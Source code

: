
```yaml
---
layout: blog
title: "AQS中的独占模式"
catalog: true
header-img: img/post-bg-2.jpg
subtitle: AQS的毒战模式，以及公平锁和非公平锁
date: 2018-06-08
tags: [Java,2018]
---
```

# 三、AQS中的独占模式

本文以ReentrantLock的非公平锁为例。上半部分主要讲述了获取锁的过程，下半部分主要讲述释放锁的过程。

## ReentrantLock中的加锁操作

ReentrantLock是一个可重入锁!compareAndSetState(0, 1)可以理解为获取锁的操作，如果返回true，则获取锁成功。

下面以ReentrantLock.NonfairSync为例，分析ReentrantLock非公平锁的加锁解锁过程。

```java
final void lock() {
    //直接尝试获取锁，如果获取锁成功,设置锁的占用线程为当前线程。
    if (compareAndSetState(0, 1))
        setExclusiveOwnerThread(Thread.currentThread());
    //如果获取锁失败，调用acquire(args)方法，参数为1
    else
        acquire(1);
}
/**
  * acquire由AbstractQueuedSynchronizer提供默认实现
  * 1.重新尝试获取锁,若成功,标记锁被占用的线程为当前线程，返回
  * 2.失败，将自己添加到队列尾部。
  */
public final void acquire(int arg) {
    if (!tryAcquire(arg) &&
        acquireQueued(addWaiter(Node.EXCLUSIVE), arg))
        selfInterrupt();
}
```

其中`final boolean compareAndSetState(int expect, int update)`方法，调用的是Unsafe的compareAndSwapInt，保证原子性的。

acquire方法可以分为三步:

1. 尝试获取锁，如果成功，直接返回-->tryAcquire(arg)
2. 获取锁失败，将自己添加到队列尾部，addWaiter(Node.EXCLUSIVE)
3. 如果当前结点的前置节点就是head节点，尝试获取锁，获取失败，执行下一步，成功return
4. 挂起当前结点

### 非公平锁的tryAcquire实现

* * *

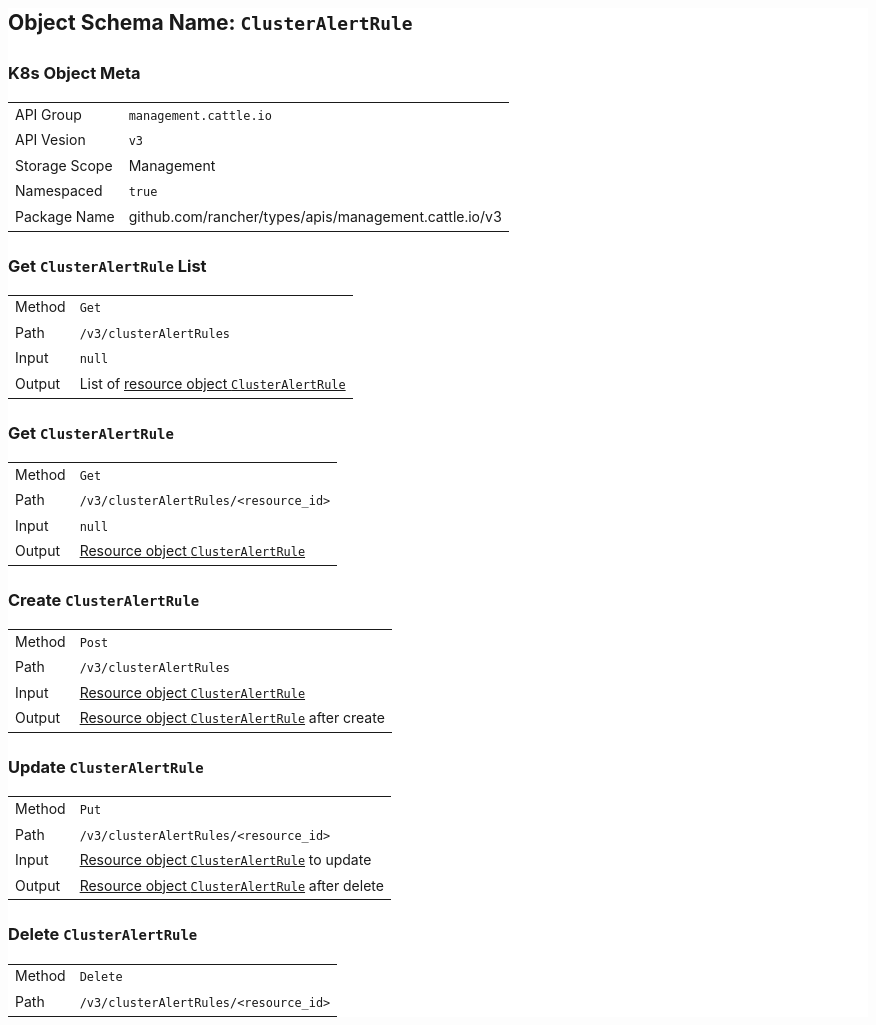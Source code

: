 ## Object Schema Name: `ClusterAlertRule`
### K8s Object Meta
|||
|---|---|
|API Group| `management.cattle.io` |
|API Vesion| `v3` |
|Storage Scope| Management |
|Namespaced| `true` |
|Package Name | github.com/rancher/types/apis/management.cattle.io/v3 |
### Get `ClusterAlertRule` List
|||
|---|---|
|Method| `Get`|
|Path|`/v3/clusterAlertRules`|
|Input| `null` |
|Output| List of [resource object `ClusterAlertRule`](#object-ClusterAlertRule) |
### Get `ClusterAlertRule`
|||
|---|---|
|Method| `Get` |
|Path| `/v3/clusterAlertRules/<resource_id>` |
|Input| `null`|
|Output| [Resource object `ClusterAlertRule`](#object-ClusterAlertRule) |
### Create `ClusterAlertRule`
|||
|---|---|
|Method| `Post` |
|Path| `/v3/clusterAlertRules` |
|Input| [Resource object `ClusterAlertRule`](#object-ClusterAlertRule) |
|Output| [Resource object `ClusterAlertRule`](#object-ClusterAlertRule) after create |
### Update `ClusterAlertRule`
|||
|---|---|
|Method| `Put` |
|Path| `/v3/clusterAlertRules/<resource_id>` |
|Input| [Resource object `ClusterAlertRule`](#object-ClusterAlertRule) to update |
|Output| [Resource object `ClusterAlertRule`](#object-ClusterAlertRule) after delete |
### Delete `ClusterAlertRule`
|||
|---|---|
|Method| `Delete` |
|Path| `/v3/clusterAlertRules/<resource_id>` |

### TASK INSTRUCTIONS
Look at the records above. Copy every line where the string "Method" occurs.

### RESULT BELOW
|Method| `Get`|
|Method| `Get` |
|Method| `Post` |
|Method| `Put` |
|Method| `Delete` |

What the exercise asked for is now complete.